Task input: Begin
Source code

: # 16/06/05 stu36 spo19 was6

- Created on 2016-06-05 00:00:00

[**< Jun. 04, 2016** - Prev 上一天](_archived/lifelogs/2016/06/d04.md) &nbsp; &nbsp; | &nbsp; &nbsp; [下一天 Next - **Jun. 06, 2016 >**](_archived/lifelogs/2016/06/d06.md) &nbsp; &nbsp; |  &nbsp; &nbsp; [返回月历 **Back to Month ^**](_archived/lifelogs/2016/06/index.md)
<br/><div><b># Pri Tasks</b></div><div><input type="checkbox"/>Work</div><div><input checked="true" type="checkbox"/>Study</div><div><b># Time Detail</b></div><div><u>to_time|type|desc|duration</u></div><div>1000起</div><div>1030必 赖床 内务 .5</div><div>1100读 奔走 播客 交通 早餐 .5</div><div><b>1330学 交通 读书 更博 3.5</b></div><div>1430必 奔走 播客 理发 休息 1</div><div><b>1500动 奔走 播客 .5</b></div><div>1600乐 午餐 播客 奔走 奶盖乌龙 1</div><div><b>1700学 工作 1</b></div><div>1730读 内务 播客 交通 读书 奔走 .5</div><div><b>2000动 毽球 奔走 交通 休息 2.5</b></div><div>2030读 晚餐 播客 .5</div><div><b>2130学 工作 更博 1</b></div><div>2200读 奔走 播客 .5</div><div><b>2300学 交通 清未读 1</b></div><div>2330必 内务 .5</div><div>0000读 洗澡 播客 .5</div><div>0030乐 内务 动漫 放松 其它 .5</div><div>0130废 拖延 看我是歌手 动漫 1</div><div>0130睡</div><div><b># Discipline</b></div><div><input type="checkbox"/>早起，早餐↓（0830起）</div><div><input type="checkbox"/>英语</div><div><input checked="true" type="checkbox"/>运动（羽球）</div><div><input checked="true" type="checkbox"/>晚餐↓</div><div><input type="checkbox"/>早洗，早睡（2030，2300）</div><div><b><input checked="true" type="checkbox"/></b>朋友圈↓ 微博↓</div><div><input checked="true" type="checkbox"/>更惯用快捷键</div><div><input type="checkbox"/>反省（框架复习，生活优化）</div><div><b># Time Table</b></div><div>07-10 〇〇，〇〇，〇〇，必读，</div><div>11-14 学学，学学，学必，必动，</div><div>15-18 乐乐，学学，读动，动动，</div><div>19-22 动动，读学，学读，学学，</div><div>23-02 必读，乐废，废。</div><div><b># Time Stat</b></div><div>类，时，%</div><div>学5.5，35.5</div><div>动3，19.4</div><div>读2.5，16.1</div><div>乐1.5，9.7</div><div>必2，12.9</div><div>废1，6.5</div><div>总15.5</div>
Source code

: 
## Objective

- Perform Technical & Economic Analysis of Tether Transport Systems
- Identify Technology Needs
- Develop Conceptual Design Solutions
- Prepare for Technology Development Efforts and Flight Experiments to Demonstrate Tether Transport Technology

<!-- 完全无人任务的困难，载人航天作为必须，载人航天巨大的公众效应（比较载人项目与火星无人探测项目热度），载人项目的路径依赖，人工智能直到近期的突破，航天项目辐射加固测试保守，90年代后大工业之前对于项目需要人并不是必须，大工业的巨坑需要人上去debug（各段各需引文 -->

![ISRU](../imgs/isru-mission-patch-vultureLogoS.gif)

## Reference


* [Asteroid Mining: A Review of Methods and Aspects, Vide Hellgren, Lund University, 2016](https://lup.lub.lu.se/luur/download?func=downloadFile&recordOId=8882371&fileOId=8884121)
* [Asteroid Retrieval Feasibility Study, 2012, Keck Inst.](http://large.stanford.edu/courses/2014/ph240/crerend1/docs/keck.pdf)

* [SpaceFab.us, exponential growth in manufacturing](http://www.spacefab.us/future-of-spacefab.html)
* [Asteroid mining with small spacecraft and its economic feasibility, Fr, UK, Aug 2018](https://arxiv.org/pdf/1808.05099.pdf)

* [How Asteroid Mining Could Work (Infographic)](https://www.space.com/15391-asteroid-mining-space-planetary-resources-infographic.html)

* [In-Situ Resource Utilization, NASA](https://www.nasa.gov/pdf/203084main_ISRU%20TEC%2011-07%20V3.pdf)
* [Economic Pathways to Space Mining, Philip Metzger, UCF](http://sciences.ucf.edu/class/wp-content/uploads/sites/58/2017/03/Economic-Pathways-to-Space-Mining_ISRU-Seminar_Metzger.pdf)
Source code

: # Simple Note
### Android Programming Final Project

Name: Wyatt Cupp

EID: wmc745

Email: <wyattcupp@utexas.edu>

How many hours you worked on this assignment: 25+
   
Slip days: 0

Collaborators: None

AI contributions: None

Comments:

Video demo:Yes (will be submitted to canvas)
Task input: End
Problem >>
What is needed is an exact transcription of every entry above.

Task solution >>
Source code

: # 16/06/05 stu36 spo19 was6

- Created on 2016-06-05 00:00:00

[**< Jun. 04, 2016** - Prev 上一天](_archived/lifelogs/2016/06/d04.md) &nbsp; &nbsp; | &nbsp; &nbsp; [下一天 Next - **Jun. 06, 2016 >**](_archived/lifelogs/2016/06/d06.md) &nbsp; &nbsp; |  &nbsp; &nbsp; [返回月历 **Back to Month ^**](_archived/lifelogs/2016/06/index.md)
<br/><div><b># Pri Tasks</b></div><div><input type="checkbox"/>Work</div><div><input checked="true" type="checkbox"/>Study</div><div><b># Time Detail</b></div><div><u>to_time|type|desc|duration</u></div><div>1000起</div><div>1030必 赖床 内务 .5</div><div>1100读 奔走 播客 交通 早餐 .5</div><div><b>1330学 交通 读书 更博 3.5</b></div><div>1430必 奔走 播客 理发 休息 1</div><div><b>1500动 奔走 播客 .5</b></div><div>1600乐 午餐 播客 奔走 奶盖乌龙 1</div><div><b>1700学 工作 1</b></div><div>1730读 内务 播客 交通 读书 奔走 .5</div><div><b>2000动 毽球 奔走 交通 休息 2.5</b></div><div>2030读 晚餐 播客 .5</div><div><b>2130学 工作 更博 1</b></div><div>2200读 奔走 播客 .5</div><div><b>2300学 交通 清未读 1</b></div><div>2330必 内务 .5</div><div>0000读 洗澡 播客 .5</div><div>0030乐 内务 动漫 放松 其它 .5</div><div>0130废 拖延 看我是歌手 动漫 1</div><div>0130睡</div><div><b># Discipline</b></div><div><input type="checkbox"/>早起，早餐↓（0830起）</div><div><input type="checkbox"/>英语</div><div><input checked="true" type="checkbox"/>运动（羽球）</div><div><input checked="true" type="checkbox"/>晚餐↓</div><div><input type="checkbox"/>早洗，早睡（2030，2300）</div><div><b><input checked="true" type="checkbox"/></b>朋友圈↓ 微博↓</div><div><input checked="true" type="checkbox"/>更惯用快捷键</div><div><input type="checkbox"/>反省（框架复习，生活优化）</div><div><b># Time Table</b></div><div>07-10 〇〇，〇〇，〇〇，必读，</div><div>11-14 学学，学学，学必，必动，</div><div>15-18 乐乐，学学，读动，动动，</div><div>19-22 动动，读学，学读，学学，</div><div>23-02 必读，乐废，废。</div><div><b># Time Stat</b></div><div>类，时，%</div><div>学5.5，35.5</div><div>动3，19.4</div><div>读2.5，16.1</div><div>乐1.5，9.7</div><div>必2，12.9</div><div>废1，6.5</div><div>总15.5</div>
Source code

: 
## Objective

- Perform Technical & Economic Analysis of Tether Transport Systems
- Identify Technology Needs
- Develop Conceptual Design Solutions
- Prepare for Technology Development Efforts and Flight Experiments to Demonstrate Tether Transport Technology

<!-- 完全无人任务的困难，载人航天作为必须，载人航天巨大的公众效应（比较载人项目与火星无人探测项目热度），载人项目的路径依赖，人工智能直到近期的突破，航天项目辐射加固测试保守，90年代后大工业之前对于项目需要人并不是必须，大工业的巨坑需要人上去debug（各段各需引文 -->

![ISRU](../imgs/isru-mission-patch-vultureLogoS.gif)

## Reference


* [Asteroid Mining: A Review of Methods and Aspects, Vide Hellgren, Lund University, 2016](https://lup.lub.lu.se/luur/download?func=downloadFile&recordOId=8882371&fileOId=8884121)
* [Asteroid Retrieval Feasibility Study, 2012, Keck Inst.](http://large.stanford.edu/courses/2014/ph240/crerend1/docs/keck.pdf)

* [SpaceFab.us, exponential growth in manufacturing](http://www.spacefab.us/future-of-spacefab.html)
* [Asteroid mining with small spacecraft and its economic feasibility, Fr, UK, Aug 2018](https://arxiv.org/pdf/1808.05099.pdf)

* [How Asteroid Mining Could Work (Infographic)](https://www.space.com/15391-asteroid-mining-space-planetary-resources-infographic.html)

* [In-Situ Resource Utilization, NASA](https://www.nasa.gov/pdf/203084main_ISRU%20TEC%2011-07%20V3.pdf)
* [Economic Pathways to Space Mining, Philip Metzger, UCF](http://sciences.ucf.edu/class/wp-content/uploads/sites/58/2017/03/Economic-Pathways-to-Space-Mining_ISRU-Seminar_Metzger.pdf)
Source code

: # Simple Note
### Android Programming Final Project

Name: Wyatt Cupp

EID: wmc745

Email: <wyattcupp@utexas.edu>

How many hours you worked on this assignment: 25+
   
Slip days: 0

Collaborators: None

AI contributions: None

Comments:

Video demo:Yes (will be submitted to canvas)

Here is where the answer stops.